The high level and low level connection dont work simultaneously, only one works at a time. This is slightly dependant on system setup, but assuming your bass management has your mains set at 80hz then only one connection will ever be active at once.

You are correct in that the BFD goes into the low level connection feed, and as such will only be active when this connection is in use.

Do you fully understand the differences between the high level and low level connections?


----------



## fauzigarib (Mar 11, 2010)

Moonfly said:


> The high level and low level connection dont work simultaneously, only one works at a time. This is slightly dependant on system setup, but assuming your bass management has your mains set at 80hz then only one connection will ever be active at once.
> 
> You are correct in that the BFD goes into the low level connection feed, and as such will only be active when this connection is in use.
> 
> Do you fully understand the differences between the high level and low level connections?


Moonfly,

I guess I don't. I thought that the High Level stays on all the time and, since it's getting its feed from the amp, it's on or off depending on the frequency you set in the woofer. Whereas the Low Level is a direct feed from the LFE in the Lexicon. But I thought they ran concurrently... Guess I need to understand more. Am I way off?

-Fauzi


----------



## Moonfly (Aug 1, 2008)

The high level connection reads the bass content in the speaker outputs, and reproduces this according to the crossover set on the sub itself. In a bass managed system it depends where the bass is being sent as to which method your sub will use. Both connections are permanently active, but since your processor dictates where the bass is sent, then it dictates which connection on the sub is in use at any particular time.

If you have your crossovers set to say 80hz (and so your main speakers set to small), then all bass at 80hz and below is diverted from the main speakers and is sent via the LFE connection. As such there will be no sub 80hz bass in the speakers output for the high level connection to read. Obviously if you set the high level crossover above 80 hz then there would be some content there etc etc.

Still with me?

Now, if you change the mode your processor is running, from bass managed to a more traditional setting for music, as in your speakers are full range, then the LFE output is disengaged and the bass is sent to your speakers. There is now the full amount of bass in your speakers output for the high level connection to feed off. Your sub would now be reproducing bass via the high level connection, and the crossover is dictated on board the sub. In this case, the idea is to match the crossover value to the natural roll off response of the speakers. So if your speakers are good to say 50hz, I would set the high level crossover to about 60hz, listen, and tune by ear till your happy.

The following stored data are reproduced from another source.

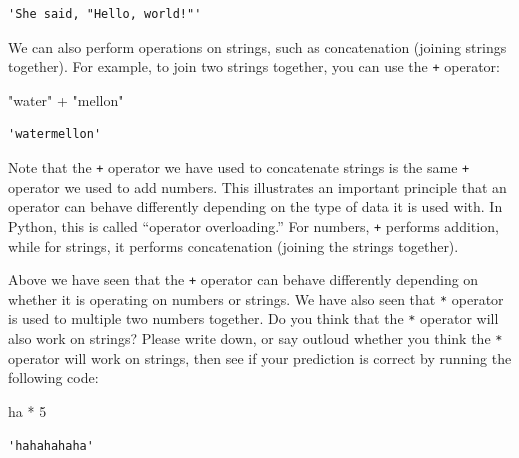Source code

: \documentclass[
  letterpaper,
  DIV=11,
  numbers=noendperiod]{scrreprt}
\newenvironment{Shaded}{\begin{snugshade}}{\end{snugshade}}
\newcommand{\CommentTok}[1]{\textcolor[rgb]{0.37,0.37,0.37}{#1}}
\newcommand{\DecValTok}[1]{\textcolor[rgb]{0.68,0.00,0.00}{#1}}
\newcommand{\OperatorTok}[1]{\textcolor[rgb]{0.37,0.37,0.37}{#1}}
\newcommand{\StringTok}[1]{\textcolor[rgb]{0.13,0.47,0.30}{#1}}
\begin{document}
\begin{verbatim}
'She said, "Hello, world!"'
\end{verbatim}

We can also perform operations on strings, such as concatenation
(joining strings together). For example, to join two strings together,
you can use the \texttt{+} operator:

\begin{Shaded}
\begin{Highlighting}[]
\CommentTok{"water"} \OperatorTok{+} \StringTok{"mellon"}
\end{Highlighting}
\end{Shaded}

\begin{verbatim}
'watermellon'
\end{verbatim}

Note that the \texttt{+} operator we have used to concatenate strings is
the same \texttt{+} operator we used to add numbers. This illustrates an
important principle that an operator can behave differently depending on
the type of data it is used with. In Python, this is called ``operator
overloading.'' For numbers, \texttt{+} performs addition, while for
strings, it performs concatenation (joining the strings together).

\begin{tcolorbox}[enhanced jigsaw, bottomtitle=1mm, colframe=quarto-callout-tip-color-frame, toptitle=1mm, colbacktitle=quarto-callout-tip-color!10!white, rightrule=.15mm, leftrule=.75mm, opacityback=0, breakable, coltitle=black, left=2mm, opacitybacktitle=0.6, titlerule=0mm, bottomrule=.15mm, title=\textcolor{quarto-callout-tip-color}{\faLightbulb}\hspace{0.5em}{Exercise}, arc=.35mm, colback=white, toprule=.15mm]

Above we have seen that the \texttt{+} operator can behave differently
depending on whether it is operating on numbers or strings. We have also
seen that \texttt{*} operator is used to multiple two numbers together.
Do you think that the \texttt{*} operator will also work on strings?
Please write down, or say outloud whether you think the \texttt{*}
operator will work on strings, then see if your prediction is correct by
running the following code:

\begin{Shaded}
\begin{Highlighting}[]
\CommentTok{\textquotesingle{}ha\textquotesingle{}} \OperatorTok{*} \DecValTok{5}
\end{Highlighting}
\end{Shaded}

\begin{verbatim}
'hahahahaha'
\end{verbatim}

\end{tcolorbox}
\end{document}
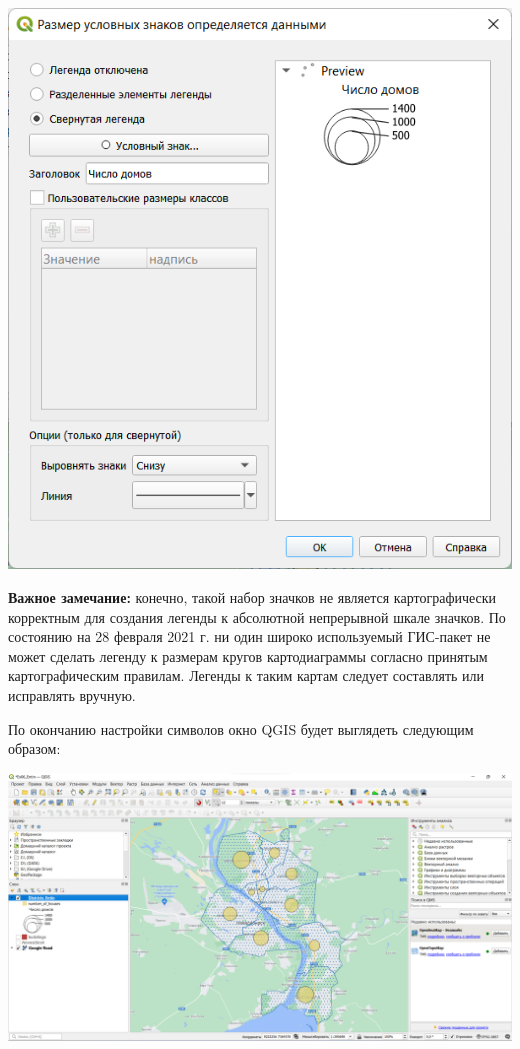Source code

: \documentclass[
  12pt,
]{book}
\begin{document}
\includegraphics{images/Ex05_Vectorization/diagram2.png}

\textbf{Важное замечание:} конечно, такой набор значков не является картографически корректным для создания легенды к абсолютной непрерывной шкале значков. По состоянию на 28 февраля 2021 г. ни один широко используемый ГИС-пакет не может сделать легенду к размерам кругов картодиаграммы согласно принятым картографическим правилам. Легенды к таким картам следует составлять или исправлять вручную.

По окончанию настройки символов окно QGIS будет выглядеть следующим образом:

\includegraphics{images/Ex05_Vectorization/map_diagrams.png}
\end{document}
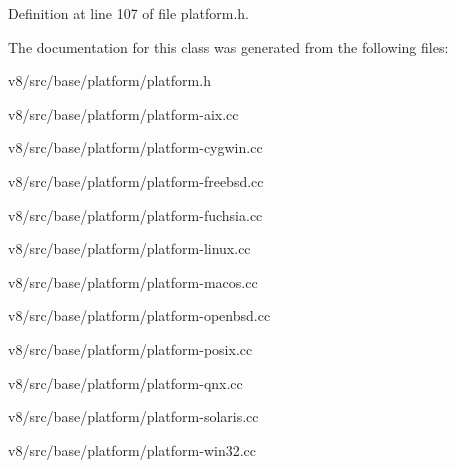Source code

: Definition at line 107 of file platform.\+h.



The documentation for this class was generated from the following files\+:\begin{DoxyCompactItemize}
\item 
v8/src/base/platform/platform.\+h\item 
v8/src/base/platform/platform-\/aix.\+cc\item 
v8/src/base/platform/platform-\/cygwin.\+cc\item 
v8/src/base/platform/platform-\/freebsd.\+cc\item 
v8/src/base/platform/platform-\/fuchsia.\+cc\item 
v8/src/base/platform/platform-\/linux.\+cc\item 
v8/src/base/platform/platform-\/macos.\+cc\item 
v8/src/base/platform/platform-\/openbsd.\+cc\item 
v8/src/base/platform/platform-\/posix.\+cc\item 
v8/src/base/platform/platform-\/qnx.\+cc\item 
v8/src/base/platform/platform-\/solaris.\+cc\item 
v8/src/base/platform/platform-\/win32.\+cc\end{DoxyCompactItemize}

Both connections can be used together, but you essentially switch between them using the processor. Generally the LFE connection is the normal way of running a sub these days. The high level is a bit of a throw back from before .1 existed. That said, there are still people who prefer the high level connection, it has a smoother roll of than the LFE method, and a good full range speaker generally sounds more musical run in full range. The high level connection then comes in only to help the main speakers with the low end improving system bass response musically.

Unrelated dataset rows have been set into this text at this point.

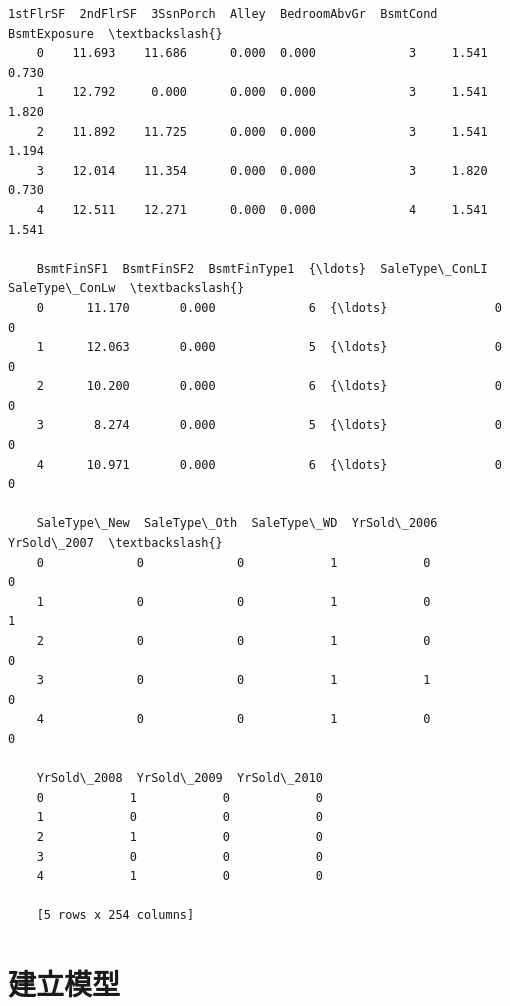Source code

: \documentclass[no-math]{YangThesis}
\begin{document}
\begin{tcolorbox}[breakable, size=fbox, boxrule=.5pt, pad at break*=1mm, opacityfill=0]
	\begin{Verbatim}[commandchars=\\\{\}]
	1stFlrSF  2ndFlrSF  3SsnPorch  Alley  BedroomAbvGr  BsmtCond  BsmtExposure  \textbackslash{}
	0    11.693    11.686      0.000  0.000             3     1.541         0.730
	1    12.792     0.000      0.000  0.000             3     1.541         1.820
	2    11.892    11.725      0.000  0.000             3     1.541         1.194
	3    12.014    11.354      0.000  0.000             3     1.820         0.730
	4    12.511    12.271      0.000  0.000             4     1.541         1.541
	
	BsmtFinSF1  BsmtFinSF2  BsmtFinType1  {\ldots}  SaleType\_ConLI  SaleType\_ConLw  \textbackslash{}
	0      11.170       0.000             6  {\ldots}               0               0
	1      12.063       0.000             5  {\ldots}               0               0
	2      10.200       0.000             6  {\ldots}               0               0
	3       8.274       0.000             5  {\ldots}               0               0
	4      10.971       0.000             6  {\ldots}               0               0
	
	SaleType\_New  SaleType\_Oth  SaleType\_WD  YrSold\_2006  YrSold\_2007  \textbackslash{}
	0             0             0            1            0            0
	1             0             0            1            0            1
	2             0             0            1            0            0
	3             0             0            1            1            0
	4             0             0            1            0            0
	
	YrSold\_2008  YrSold\_2009  YrSold\_2010
	0            1            0            0
	1            0            0            0
	2            1            0            0
	3            0            0            0
	4            1            0            0
	
	[5 rows x 254 columns]
	\end{Verbatim}
\end{tcolorbox}

\hypertarget{ux5efaux7acbux6a21ux578b}{%
	\section{建立模型}\label{ux5efaux7acbux6a21ux578b}}
\end{document}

You can run either, or both, its entirely upto you. Generally LFE is the preferred way especially as EQ systems like Audyssey are only active here, but if you like the sound of the high level connection, particularly in a musical context (Rel swear by it, and I find Rel subs some of the most musical out there IMO), then using this and switching to it when required is absolutely fine.


----------



## recruit (May 9, 2009)

Dan - REL subs do actually use both high and low levels simultaneously as opposed to other subs out there, this is one feature that REL do recommend in doing...after owning a Quake/ Q150MKI &MKII / Strata III and Strata V, I did combine the 2 and had good results, well apart from the Quake that is :blush:


----------



## fauzigarib (Mar 11, 2010)

Moonfly,

Wow! Thanks for the explanation.

So let me get this straight. I use my system for movies 80% of the time and music say 20%. So am I right in doing the following?:

In my movie modes, set the speakers as small, manage the bass at 80 Hz through processor, cross the subs setting at 31 (but this is irrelevant, as the LFE will still play all signals below 80Hz through LFE).

For music, speakers are set as large, lfe turned off in processor, and crossover at 31. This way, only the high level connection is playing in the REL.

Is the above accurate?

Also one other stupid question. On my Lexicon, there is no setting for small or large speakers... only crossovers. So is a speaker that is crossed over at 80 considered large? and say 120 Hz for small? Or is there something else that I need to set to get the large and small settings accurate?

Thanks again, moonfly..

Fauzi


----------



## Moonfly (Aug 1, 2008)

A large speaker is considered one that will run full range convincingly, so say down to 30hz with authority. You can forget large and small for the sake of argument if you wish, some inferior processors only allow you to set small of large, but yours gives you full control. The 80hz barrier is considered where sub bass becomes omnidirectional so that is where the optimal crossover point is for movies/subs.

If you want to run high level, simply switching your processor to pure audio or something similar (not sure what yours has exactly) would turn off bass management and run your speakers full range, although this is generally a stereo only mode.

For movies, set the LFE crossover on the sub to max. Like you say its irrelevant as the processor dictates what the sub is fed anyway and so wont play anything over 80hz despite what the subs setting is crossed over at. Only the low level needs crossing over on the sub itself.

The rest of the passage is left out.